Content starts

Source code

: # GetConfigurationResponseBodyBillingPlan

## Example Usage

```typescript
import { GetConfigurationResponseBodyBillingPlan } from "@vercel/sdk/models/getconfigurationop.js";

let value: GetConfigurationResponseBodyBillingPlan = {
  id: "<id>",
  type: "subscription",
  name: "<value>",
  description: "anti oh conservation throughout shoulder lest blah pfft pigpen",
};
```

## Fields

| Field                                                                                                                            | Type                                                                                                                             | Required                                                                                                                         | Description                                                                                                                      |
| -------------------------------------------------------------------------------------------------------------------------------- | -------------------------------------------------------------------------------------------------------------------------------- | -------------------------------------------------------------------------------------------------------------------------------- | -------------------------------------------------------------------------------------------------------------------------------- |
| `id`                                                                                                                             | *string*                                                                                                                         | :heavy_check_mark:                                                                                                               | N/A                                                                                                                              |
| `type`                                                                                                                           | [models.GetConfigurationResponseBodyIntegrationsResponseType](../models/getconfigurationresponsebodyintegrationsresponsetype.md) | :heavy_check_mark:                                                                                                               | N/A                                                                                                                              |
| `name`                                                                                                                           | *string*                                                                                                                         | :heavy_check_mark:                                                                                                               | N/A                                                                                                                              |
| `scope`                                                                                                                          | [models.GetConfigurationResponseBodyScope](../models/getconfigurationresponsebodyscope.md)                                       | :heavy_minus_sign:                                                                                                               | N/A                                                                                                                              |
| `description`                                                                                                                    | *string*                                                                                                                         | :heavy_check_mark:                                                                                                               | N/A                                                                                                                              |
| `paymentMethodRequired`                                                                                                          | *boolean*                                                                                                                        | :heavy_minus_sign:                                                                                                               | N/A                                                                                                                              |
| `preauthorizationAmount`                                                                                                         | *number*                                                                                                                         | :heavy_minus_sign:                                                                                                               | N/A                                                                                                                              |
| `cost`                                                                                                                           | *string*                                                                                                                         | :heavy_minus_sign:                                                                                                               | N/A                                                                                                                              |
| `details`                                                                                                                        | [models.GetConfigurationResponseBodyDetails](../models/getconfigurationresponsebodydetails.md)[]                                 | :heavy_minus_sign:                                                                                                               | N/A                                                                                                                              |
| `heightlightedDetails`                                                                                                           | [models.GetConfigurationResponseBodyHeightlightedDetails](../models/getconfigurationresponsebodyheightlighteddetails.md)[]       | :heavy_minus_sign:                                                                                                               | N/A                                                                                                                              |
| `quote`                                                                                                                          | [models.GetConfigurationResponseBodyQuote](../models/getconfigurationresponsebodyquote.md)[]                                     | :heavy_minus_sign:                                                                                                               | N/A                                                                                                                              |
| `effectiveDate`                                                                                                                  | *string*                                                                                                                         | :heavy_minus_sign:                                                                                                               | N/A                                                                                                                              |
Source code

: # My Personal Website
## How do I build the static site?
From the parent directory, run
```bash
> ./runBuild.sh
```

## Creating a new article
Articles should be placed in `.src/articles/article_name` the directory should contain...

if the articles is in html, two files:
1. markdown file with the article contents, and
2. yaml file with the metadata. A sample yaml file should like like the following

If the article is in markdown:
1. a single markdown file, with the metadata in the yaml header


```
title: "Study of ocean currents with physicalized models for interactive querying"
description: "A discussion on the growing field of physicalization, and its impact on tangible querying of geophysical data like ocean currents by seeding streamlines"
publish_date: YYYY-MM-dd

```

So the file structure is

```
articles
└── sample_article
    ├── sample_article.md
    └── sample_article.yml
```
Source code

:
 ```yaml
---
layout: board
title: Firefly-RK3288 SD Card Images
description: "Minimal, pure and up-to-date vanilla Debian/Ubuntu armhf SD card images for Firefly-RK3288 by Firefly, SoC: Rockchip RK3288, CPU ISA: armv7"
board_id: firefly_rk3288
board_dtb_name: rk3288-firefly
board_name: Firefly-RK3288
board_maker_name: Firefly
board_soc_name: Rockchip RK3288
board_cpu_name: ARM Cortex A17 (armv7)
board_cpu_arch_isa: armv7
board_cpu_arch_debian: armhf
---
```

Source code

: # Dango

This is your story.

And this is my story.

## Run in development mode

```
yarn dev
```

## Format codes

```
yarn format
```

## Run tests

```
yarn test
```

Content ends

— WORK REQUIRED —
Each record is to be transcribed exactly and in full.

— RESULT —
Source code

: # GetConfigurationResponseBodyBillingPlan

## Example Usage

```typescript
import { GetConfigurationResponseBodyBillingPlan } from "@vercel/sdk/models/getconfigurationop.js";

let value: GetConfigurationResponseBodyBillingPlan = {
  id: "<id>",
  type: "subscription",
  name: "<value>",
  description: "anti oh conservation throughout shoulder lest blah pfft pigpen",
};
```

## Fields

| Field                                                                                                                            | Type                                                                                                                             | Required                                                                                                                         | Description                                                                                                                      |
| -------------------------------------------------------------------------------------------------------------------------------- | -------------------------------------------------------------------------------------------------------------------------------- | -------------------------------------------------------------------------------------------------------------------------------- | -------------------------------------------------------------------------------------------------------------------------------- |
| `id`                                                                                                                             | *string*                                                                                                                         | :heavy_check_mark:                                                                                                               | N/A                                                                                                                              |
| `type`                                                                                                                           | [models.GetConfigurationResponseBodyIntegrationsResponseType](../models/getconfigurationresponsebodyintegrationsresponsetype.md) | :heavy_check_mark:                                                                                                               | N/A                                                                                                                              |
| `name`                                                                                                                           | *string*                                                                                                                         | :heavy_check_mark:                                                                                                               | N/A                                                                                                                              |
| `scope`                                                                                                                          | [models.GetConfigurationResponseBodyScope](../models/getconfigurationresponsebodyscope.md)                                       | :heavy_minus_sign:                                                                                                               | N/A                                                                                                                              |
| `description`                                                                                                                    | *string*                                                                                                                         | :heavy_check_mark:                                                                                                               | N/A                                                                                                                              |
| `paymentMethodRequired`                                                                                                          | *boolean*                                                                                                                        | :heavy_minus_sign:                                                                                                               | N/A                                                                                                                              |
| `preauthorizationAmount`                                                                                                         | *number*                                                                                                                         | :heavy_minus_sign:                                                                                                               | N/A                                                                                                                              |
| `cost`                                                                                                                           | *string*                                                                                                                         | :heavy_minus_sign:                                                                                                               | N/A                                                                                                                              |
| `details`                                                                                                                        | [models.GetConfigurationResponseBodyDetails](../models/getconfigurationresponsebodydetails.md)[]                                 | :heavy_minus_sign:                                                                                                               | N/A                                                                                                                              |
| `heightlightedDetails`                                                                                                           | [models.GetConfigurationResponseBodyHeightlightedDetails](../models/getconfigurationresponsebodyheightlighteddetails.md)[]       | :heavy_minus_sign:                                                                                                               | N/A                                                                                                                              |
| `quote`                                                                                                                          | [models.GetConfigurationResponseBodyQuote](../models/getconfigurationresponsebodyquote.md)[]                                     | :heavy_minus_sign:                                                                                                               | N/A                                                                                                                              |
| `effectiveDate`                                                                                                                  | *string*                                                                                                                         | :heavy_minus_sign:                                                                                                               | N/A                                                                                                                              |
Source code

: # My Personal Website
## How do I build the static site?
From the parent directory, run
```bash
> ./runBuild.sh
```

## Creating a new article
Articles should be placed in `.src/articles/article_name` the directory should contain...

if the articles is in html, two files:
1. markdown file with the article contents, and
2. yaml file with the metadata. A sample yaml file should like like the following

If the article is in markdown:
1. a single markdown file, with the metadata in the yaml header


```
title: "Study of ocean currents with physicalized models for interactive querying"
description: "A discussion on the growing field of physicalization, and its impact on tangible querying of geophysical data like ocean currents by seeding streamlines"
publish_date: YYYY-MM-dd

```

So the file structure is

```
articles
└── sample_article
    ├── sample_article.md
    └── sample_article.yml
```
Source code

:
 ```yaml
---
layout: board
title: Firefly-RK3288 SD Card Images
description: "Minimal, pure and up-to-date vanilla Debian/Ubuntu armhf SD card images for Firefly-RK3288 by Firefly, SoC: Rockchip RK3288, CPU ISA: armv7"
board_id: firefly_rk3288
board_dtb_name: rk3288-firefly
board_name: Firefly-RK3288
board_maker_name: Firefly
board_soc_name: Rockchip RK3288
board_cpu_name: ARM Cortex A17 (armv7)
board_cpu_arch_isa: armv7
board_cpu_arch_debian: armhf
---
```

Source code

: # Dango

This is your story.

And this is my story.

## Run in development mode

```
yarn dev
```

## Format codes

```
yarn format
```

## Run tests

```
yarn test
```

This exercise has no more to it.